Your task →
Go to the line holding "a finite input" in the entries below and write out exactly every line down to and including the line holding "the unique accept".
• • • •
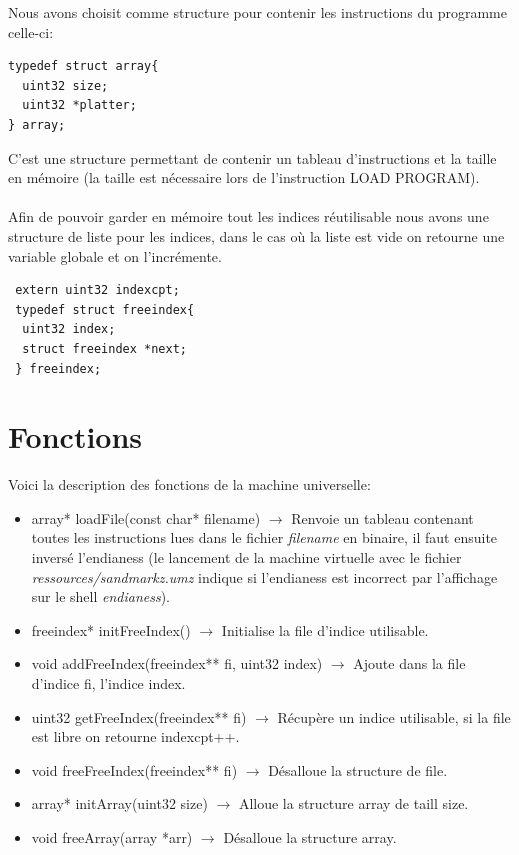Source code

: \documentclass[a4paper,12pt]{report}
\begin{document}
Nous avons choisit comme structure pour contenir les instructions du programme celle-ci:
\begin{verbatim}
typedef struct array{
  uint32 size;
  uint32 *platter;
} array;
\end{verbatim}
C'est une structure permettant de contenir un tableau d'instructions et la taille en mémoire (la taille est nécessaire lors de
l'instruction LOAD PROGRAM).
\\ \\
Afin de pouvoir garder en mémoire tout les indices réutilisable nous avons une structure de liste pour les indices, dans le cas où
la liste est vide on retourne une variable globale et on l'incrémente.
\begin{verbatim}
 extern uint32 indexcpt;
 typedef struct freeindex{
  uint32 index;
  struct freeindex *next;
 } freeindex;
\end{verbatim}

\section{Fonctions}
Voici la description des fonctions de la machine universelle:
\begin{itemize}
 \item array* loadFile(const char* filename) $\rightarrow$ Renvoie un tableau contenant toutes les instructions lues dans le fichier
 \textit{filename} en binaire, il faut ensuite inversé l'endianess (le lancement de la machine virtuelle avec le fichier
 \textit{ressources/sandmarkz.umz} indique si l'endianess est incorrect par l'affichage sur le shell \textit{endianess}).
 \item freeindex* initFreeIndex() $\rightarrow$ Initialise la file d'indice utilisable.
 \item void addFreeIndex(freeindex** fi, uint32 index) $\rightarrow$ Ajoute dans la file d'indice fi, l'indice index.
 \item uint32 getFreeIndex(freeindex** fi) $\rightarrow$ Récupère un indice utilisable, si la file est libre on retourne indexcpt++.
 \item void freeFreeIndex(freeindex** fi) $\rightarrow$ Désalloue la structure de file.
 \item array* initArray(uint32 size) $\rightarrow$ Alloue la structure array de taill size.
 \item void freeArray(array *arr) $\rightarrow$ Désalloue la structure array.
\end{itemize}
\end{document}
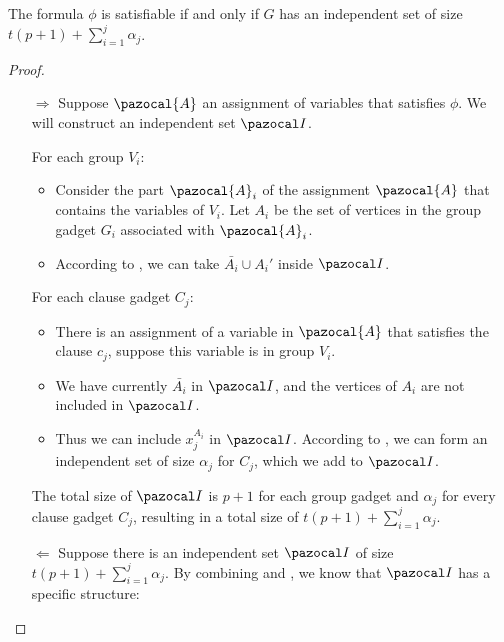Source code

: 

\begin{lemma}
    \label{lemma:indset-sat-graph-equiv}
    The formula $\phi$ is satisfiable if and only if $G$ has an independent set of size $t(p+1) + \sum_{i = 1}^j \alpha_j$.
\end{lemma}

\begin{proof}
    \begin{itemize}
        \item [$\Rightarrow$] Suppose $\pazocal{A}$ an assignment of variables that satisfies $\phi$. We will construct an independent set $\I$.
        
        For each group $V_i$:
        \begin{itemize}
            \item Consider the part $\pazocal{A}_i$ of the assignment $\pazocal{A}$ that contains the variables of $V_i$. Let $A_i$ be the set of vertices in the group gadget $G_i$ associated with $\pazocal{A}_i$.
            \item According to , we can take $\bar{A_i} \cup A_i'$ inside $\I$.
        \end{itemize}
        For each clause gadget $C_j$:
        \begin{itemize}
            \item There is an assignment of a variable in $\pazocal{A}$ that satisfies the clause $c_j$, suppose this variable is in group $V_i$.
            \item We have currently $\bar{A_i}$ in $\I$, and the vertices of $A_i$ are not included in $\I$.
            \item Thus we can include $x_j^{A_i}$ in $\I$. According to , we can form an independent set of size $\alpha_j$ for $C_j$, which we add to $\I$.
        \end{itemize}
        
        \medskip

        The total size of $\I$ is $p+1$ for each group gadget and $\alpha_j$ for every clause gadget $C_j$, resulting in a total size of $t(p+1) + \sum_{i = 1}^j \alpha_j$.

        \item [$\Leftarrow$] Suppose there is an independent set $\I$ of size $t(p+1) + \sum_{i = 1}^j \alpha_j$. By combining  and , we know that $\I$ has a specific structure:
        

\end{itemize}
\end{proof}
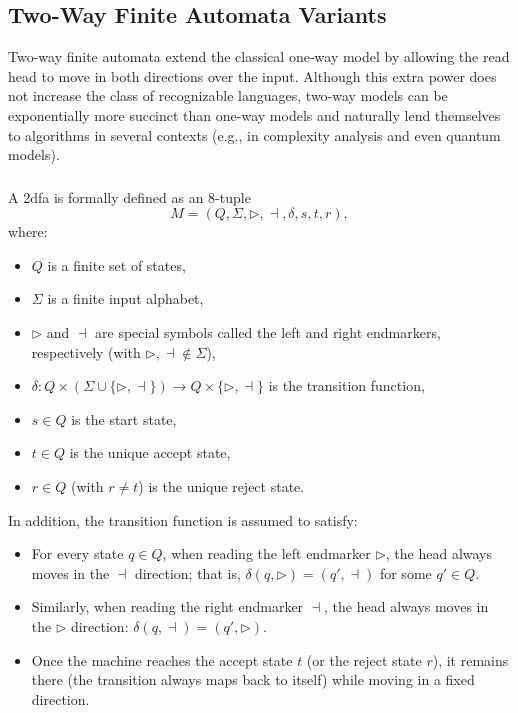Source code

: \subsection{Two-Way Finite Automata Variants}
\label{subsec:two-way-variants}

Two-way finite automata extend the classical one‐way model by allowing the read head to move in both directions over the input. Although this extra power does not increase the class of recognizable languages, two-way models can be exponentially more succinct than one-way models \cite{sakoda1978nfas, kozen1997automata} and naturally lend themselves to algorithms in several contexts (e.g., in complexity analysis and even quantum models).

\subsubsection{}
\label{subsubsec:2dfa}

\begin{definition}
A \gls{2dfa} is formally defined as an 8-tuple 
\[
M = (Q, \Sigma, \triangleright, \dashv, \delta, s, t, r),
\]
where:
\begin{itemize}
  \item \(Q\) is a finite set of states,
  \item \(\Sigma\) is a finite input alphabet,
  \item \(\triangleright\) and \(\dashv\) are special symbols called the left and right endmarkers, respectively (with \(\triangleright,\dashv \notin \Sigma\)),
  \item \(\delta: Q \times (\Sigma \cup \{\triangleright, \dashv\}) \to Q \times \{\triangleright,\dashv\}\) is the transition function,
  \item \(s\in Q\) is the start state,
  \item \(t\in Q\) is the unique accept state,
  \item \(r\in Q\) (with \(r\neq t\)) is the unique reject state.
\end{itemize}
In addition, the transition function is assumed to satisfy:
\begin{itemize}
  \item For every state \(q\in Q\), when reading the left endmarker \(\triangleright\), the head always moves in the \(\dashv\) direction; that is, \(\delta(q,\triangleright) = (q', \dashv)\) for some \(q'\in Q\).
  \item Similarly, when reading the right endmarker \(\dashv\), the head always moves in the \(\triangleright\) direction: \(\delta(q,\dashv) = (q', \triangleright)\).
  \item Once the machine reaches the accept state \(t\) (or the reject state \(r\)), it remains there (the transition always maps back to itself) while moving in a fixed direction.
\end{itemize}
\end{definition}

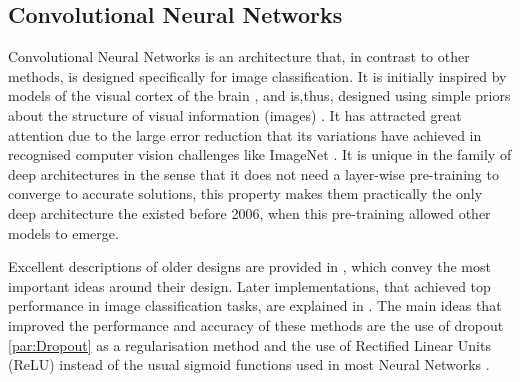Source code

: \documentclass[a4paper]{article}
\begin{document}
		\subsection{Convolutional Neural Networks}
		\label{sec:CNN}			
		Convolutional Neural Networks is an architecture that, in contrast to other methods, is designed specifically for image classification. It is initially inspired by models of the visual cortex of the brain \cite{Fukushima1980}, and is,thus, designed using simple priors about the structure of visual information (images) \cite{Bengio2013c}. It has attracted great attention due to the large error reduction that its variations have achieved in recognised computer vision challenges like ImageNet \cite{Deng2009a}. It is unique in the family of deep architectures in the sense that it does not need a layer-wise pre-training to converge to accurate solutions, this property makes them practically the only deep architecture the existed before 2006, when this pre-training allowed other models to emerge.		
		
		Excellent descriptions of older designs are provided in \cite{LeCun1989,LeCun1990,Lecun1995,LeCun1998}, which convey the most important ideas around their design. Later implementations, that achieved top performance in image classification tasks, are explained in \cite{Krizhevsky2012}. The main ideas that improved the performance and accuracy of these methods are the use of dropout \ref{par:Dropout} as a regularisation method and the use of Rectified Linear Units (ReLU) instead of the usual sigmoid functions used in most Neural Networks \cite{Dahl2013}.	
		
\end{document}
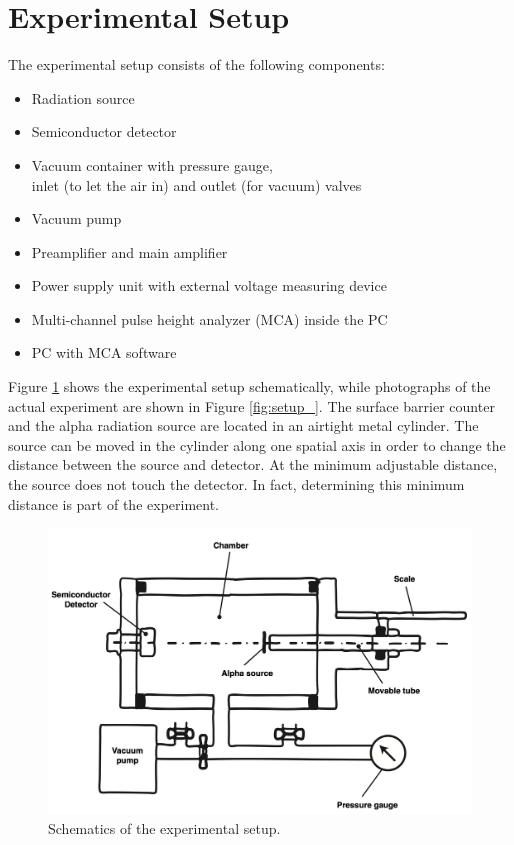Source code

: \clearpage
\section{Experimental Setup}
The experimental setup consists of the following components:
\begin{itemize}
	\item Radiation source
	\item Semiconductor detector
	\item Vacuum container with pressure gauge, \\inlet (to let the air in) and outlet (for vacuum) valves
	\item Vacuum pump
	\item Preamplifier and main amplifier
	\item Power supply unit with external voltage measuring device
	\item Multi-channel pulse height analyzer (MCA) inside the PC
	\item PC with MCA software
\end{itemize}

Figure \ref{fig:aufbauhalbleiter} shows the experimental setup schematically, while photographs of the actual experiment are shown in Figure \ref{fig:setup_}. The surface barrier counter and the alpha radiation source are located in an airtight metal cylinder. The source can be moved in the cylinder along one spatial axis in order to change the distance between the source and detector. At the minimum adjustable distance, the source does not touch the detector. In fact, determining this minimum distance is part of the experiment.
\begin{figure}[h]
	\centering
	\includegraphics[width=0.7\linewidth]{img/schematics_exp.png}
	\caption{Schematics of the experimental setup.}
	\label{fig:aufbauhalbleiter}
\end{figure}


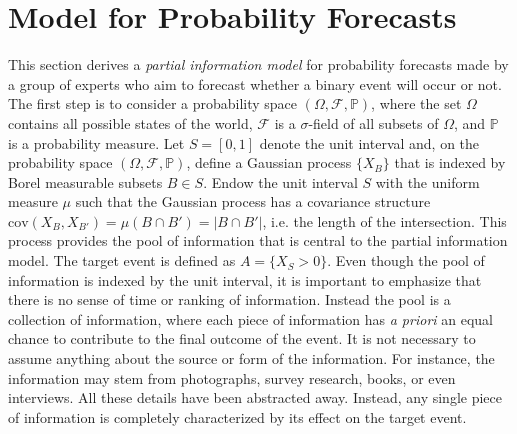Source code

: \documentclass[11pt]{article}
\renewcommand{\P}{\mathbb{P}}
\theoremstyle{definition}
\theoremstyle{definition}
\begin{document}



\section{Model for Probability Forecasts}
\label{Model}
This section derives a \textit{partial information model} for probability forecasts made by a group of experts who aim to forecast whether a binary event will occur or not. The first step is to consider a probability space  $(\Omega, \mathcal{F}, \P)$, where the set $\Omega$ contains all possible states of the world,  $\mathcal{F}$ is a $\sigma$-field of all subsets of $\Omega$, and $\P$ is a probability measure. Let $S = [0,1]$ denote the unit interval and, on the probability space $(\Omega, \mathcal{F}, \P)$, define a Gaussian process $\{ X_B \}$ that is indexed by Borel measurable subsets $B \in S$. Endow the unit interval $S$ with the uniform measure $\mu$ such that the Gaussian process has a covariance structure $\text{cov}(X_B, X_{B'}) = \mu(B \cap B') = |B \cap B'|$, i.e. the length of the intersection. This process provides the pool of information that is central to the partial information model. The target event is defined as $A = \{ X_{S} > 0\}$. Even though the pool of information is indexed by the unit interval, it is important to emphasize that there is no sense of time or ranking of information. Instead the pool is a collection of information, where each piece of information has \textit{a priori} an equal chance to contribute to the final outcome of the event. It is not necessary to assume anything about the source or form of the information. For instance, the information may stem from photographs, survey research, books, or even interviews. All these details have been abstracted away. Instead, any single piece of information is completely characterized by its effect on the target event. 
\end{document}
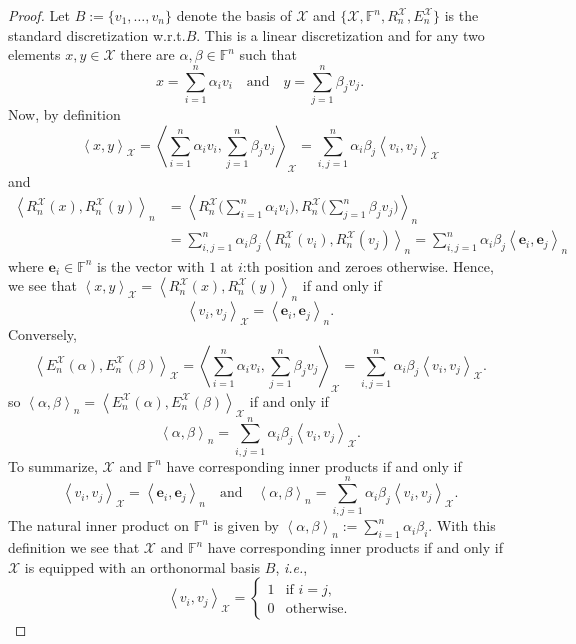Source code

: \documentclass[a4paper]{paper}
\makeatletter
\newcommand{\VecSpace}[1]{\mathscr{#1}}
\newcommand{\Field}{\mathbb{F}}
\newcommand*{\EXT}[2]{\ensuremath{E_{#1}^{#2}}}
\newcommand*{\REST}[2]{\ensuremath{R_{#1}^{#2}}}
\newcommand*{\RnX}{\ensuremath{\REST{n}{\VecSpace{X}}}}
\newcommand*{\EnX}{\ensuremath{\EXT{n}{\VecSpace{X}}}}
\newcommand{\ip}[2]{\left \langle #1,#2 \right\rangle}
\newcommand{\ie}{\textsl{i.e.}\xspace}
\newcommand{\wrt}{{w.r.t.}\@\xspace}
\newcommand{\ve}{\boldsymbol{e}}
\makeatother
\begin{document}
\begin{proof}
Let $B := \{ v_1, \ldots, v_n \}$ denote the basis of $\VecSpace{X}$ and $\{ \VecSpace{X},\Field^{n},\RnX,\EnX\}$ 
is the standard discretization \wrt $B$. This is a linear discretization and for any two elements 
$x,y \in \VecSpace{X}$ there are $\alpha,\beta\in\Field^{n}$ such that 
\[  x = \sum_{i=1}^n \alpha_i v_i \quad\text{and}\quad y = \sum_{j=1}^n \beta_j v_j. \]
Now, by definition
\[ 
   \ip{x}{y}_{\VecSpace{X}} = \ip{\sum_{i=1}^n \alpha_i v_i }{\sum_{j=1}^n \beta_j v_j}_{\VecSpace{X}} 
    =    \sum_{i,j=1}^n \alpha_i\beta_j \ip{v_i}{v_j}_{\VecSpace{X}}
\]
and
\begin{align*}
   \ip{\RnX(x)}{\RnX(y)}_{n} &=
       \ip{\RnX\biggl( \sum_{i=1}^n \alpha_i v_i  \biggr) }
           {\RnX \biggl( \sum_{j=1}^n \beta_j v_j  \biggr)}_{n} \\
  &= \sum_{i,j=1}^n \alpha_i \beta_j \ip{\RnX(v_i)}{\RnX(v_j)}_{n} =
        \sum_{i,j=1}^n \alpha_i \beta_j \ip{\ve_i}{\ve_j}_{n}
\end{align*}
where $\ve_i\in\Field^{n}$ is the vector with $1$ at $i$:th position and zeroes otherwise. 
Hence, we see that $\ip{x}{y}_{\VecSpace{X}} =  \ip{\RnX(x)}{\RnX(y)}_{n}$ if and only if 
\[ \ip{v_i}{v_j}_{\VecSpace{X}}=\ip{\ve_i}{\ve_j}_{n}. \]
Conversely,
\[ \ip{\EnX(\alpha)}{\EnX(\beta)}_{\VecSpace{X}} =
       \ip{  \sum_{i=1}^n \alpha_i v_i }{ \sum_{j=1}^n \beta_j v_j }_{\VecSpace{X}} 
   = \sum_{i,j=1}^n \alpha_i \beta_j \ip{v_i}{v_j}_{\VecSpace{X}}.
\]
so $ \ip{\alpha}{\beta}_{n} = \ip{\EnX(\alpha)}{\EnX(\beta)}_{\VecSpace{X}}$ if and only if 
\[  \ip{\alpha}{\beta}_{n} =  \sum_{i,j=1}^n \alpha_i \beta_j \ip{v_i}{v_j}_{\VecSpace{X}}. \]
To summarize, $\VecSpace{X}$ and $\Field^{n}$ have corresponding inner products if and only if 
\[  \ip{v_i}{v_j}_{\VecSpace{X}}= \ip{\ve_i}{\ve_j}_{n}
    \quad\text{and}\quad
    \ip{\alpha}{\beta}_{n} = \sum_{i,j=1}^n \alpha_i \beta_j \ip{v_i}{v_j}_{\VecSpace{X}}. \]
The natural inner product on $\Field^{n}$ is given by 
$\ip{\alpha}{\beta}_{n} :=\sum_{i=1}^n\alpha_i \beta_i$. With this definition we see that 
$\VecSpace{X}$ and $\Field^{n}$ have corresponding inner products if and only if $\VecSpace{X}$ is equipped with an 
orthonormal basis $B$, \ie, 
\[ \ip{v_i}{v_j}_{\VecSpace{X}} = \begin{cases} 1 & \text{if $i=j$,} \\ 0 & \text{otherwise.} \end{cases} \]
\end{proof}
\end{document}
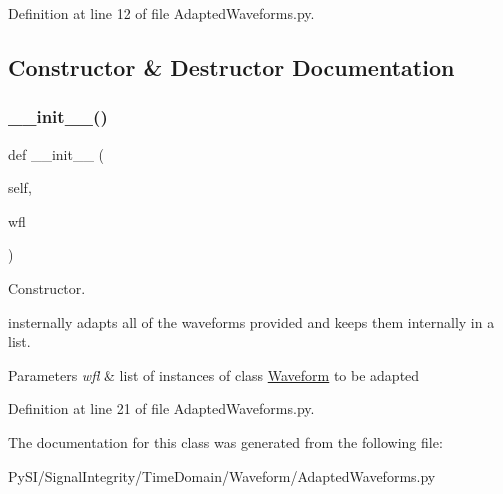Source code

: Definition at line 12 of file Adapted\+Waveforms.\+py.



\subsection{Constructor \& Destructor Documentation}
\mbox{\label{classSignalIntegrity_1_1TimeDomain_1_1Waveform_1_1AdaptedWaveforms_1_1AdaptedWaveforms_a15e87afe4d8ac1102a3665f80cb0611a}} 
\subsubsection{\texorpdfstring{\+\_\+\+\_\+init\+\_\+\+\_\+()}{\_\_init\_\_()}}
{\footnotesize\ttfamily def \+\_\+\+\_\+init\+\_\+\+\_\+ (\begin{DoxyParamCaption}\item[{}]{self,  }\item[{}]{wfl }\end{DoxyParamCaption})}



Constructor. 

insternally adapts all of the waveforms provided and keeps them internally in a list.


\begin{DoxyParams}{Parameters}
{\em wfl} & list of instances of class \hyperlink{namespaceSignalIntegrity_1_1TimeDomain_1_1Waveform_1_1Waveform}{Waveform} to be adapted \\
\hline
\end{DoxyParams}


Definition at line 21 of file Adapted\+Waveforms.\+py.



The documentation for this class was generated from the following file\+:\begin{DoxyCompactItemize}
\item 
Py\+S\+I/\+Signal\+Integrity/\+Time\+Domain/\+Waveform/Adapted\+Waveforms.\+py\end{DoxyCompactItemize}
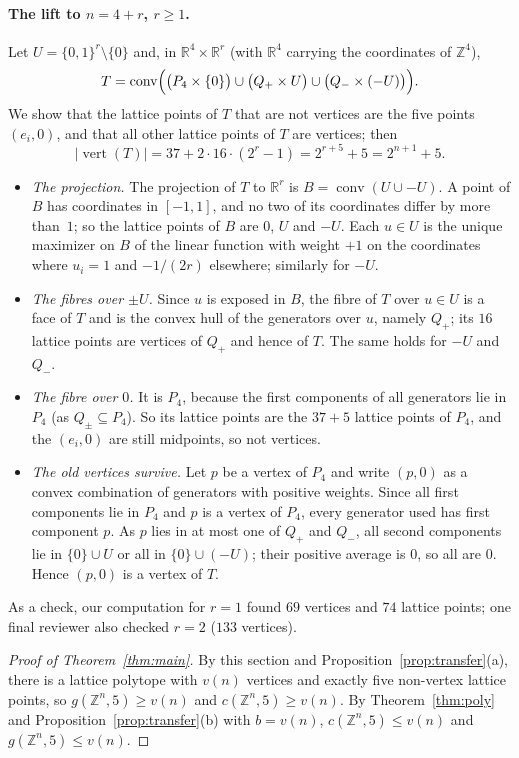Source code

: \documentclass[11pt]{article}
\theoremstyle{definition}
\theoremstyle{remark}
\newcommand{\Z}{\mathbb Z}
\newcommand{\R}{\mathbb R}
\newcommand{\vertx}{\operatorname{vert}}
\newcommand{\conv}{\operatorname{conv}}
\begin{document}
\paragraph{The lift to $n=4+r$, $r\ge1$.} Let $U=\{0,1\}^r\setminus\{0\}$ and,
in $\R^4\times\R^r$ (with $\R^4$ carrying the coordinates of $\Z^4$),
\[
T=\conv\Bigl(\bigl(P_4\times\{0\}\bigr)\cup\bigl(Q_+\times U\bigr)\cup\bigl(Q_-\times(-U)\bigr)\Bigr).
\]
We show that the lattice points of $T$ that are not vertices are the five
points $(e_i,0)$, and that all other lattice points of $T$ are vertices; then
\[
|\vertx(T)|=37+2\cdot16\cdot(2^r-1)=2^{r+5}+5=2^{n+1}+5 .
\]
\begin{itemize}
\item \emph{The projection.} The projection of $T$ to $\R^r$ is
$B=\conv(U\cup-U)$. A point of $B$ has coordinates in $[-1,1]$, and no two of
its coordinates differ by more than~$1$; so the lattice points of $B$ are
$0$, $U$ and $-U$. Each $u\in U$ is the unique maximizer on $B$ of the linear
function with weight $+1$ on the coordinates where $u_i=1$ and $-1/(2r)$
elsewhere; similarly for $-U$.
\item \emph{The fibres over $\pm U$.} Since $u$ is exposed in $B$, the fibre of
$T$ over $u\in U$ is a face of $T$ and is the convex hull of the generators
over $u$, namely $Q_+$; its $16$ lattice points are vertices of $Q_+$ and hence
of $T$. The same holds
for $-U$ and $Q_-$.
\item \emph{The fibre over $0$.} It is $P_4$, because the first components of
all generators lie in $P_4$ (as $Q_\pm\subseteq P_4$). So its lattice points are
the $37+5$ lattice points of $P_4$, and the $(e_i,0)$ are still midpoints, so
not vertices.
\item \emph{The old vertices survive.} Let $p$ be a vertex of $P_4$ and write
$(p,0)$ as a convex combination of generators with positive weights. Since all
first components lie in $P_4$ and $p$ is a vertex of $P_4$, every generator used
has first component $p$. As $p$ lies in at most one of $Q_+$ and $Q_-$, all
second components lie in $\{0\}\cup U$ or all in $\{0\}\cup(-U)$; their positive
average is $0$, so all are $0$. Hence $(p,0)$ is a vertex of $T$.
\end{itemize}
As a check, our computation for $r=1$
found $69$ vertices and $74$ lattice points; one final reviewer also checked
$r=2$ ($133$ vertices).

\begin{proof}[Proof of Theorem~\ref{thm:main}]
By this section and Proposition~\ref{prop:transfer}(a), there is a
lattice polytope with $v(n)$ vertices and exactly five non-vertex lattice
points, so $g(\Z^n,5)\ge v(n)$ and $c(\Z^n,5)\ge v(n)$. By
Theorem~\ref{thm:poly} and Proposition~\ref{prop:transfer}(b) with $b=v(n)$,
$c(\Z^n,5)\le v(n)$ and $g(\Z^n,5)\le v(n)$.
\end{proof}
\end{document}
• • • •
Solution to the exercise →
  \item \(\Sigma\) is a finite input alphabet,
  \item \(\triangleright\) and \(\dashv\) are special symbols called the left and right endmarkers, respectively (with \(\triangleright,\dashv \notin \Sigma\)),
  \item \(\delta: Q \times (\Sigma \cup \{\triangleright, \dashv\}) \to Q \times \{\triangleright,\dashv\}\) is the transition function,
  \item \(s\in Q\) is the start state,
  \item \(t\in Q\) is the unique accept state,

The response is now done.